I can give countless examples of IPOs from previous IPO cycles (most prominent of which is the IPO of Avenue Supermarts) wherein it was said that the valuation is very high and investors should stay away. Several of these IPOs have given stellar returns.
In my view, if an IPO gets subscribed to even by just 1 time, it means that there was enough demand for it. After all, no one is forcing anyone to buy an IPO! A valuation can only be called ‘sky high’ if the IPO doesn’t find enough takers and fails.
We should also remember that it is in the interest of the issuer and the bankers to ensure a successful issue. As such, they would not like to price it in a manner that there is not enough demand for it.
We should also remember that in India, promoters continue to hold significant amounts post IPO as well. As such, their wealth is linked to the post IPO price performance too.

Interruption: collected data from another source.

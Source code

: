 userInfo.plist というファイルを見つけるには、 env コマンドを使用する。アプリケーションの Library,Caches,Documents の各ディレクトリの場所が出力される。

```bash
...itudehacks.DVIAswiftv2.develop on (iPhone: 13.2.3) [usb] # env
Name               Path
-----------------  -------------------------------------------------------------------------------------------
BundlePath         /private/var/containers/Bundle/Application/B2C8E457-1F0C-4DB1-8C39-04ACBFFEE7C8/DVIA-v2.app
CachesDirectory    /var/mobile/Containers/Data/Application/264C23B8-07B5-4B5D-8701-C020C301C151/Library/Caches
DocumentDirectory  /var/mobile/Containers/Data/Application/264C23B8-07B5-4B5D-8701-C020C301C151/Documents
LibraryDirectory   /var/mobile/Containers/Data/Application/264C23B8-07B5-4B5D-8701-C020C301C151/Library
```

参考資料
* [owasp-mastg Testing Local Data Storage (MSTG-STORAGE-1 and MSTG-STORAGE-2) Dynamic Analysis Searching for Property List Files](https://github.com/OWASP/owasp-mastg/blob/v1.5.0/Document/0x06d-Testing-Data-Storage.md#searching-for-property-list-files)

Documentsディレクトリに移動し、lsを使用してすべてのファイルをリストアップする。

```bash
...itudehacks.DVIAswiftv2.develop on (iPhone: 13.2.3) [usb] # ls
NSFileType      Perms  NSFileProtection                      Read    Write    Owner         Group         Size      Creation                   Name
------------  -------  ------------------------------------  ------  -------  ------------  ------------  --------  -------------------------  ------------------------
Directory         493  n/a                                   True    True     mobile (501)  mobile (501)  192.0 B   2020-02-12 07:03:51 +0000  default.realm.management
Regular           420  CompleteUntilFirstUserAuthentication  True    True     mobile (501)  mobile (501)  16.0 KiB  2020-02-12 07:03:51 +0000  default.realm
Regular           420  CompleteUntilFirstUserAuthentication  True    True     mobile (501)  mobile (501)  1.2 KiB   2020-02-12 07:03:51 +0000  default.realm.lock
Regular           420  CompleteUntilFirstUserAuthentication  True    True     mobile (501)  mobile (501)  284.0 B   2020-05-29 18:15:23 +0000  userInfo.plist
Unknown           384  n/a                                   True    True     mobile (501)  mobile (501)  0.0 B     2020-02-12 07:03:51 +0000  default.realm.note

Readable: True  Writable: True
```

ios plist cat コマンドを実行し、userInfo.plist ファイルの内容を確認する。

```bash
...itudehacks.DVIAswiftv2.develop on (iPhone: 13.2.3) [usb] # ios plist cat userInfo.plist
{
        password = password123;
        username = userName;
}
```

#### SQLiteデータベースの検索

Also, on the contrary, when an IPO gives huge listing day return like was the IRCTC, we say that too much money was left on the table and it was priced cheaply.
Equitymaster – What do you think the situation with IPOs will be like in the year 2022? How’s the pipeline looking?
Pranav – The pipeline is very strong. 2021 also broke all records in terms of number of companies filing their DRHP with the market watchdog for approval.
As many as 115 companies filed their offer document for approval. To put this in context, 2019 and 2020 cumulatively had a total of just 50 filings.
Following from the record number of filings, the IPO pipeline continues to remain strong with 35 companies holding market regulator’s approval proposing to raise roughly Rs 50,000 crore and another 33 companies which are awaiting regulator’s approval to raise about Rs 60,000 crore.
This, of course, excludes the much-anticipated mega IPO of LIC which is expected to be launched in this fiscal.
However, as seen in the past, it does not take too long for the pipeline to disappear. For IPO launches to continue, the secondary market needs to remain bullish.
Equitymaster – Any message for IPO focused investors? Any lessons you would like to share from past IPO cycles.
Pranav – In my view, retail investors should stick to mutual funds. If they have greater risk appetite, they can look at direct equity.
Only if they have very high-risk appetite, should they consider investing into IPOs. IPO is inherently a riskier asset class. There are information asymmetry and lesser disclosures in public domain. Also, there is no true price discovery as there are very few sellers in comparison to the number of buyers. As such, it is a seller’s market.
However, if retail investors do wish to invest in IPOs, they should be very clear about their strategy and expectation.
In a bull market, they can invest with the expectation of a listing gain and exit on the listing day. Of course, this strategy is quite risky as even in a bullish market, not all IPOs give a listing return.
The other more traditional strategy is to come in for the long term after studying the company, management, governance, financial, comparison with listed peers etc.
Disclaimer: This article is for information purposes only. It is not a stock recommendation and should not be treated as such.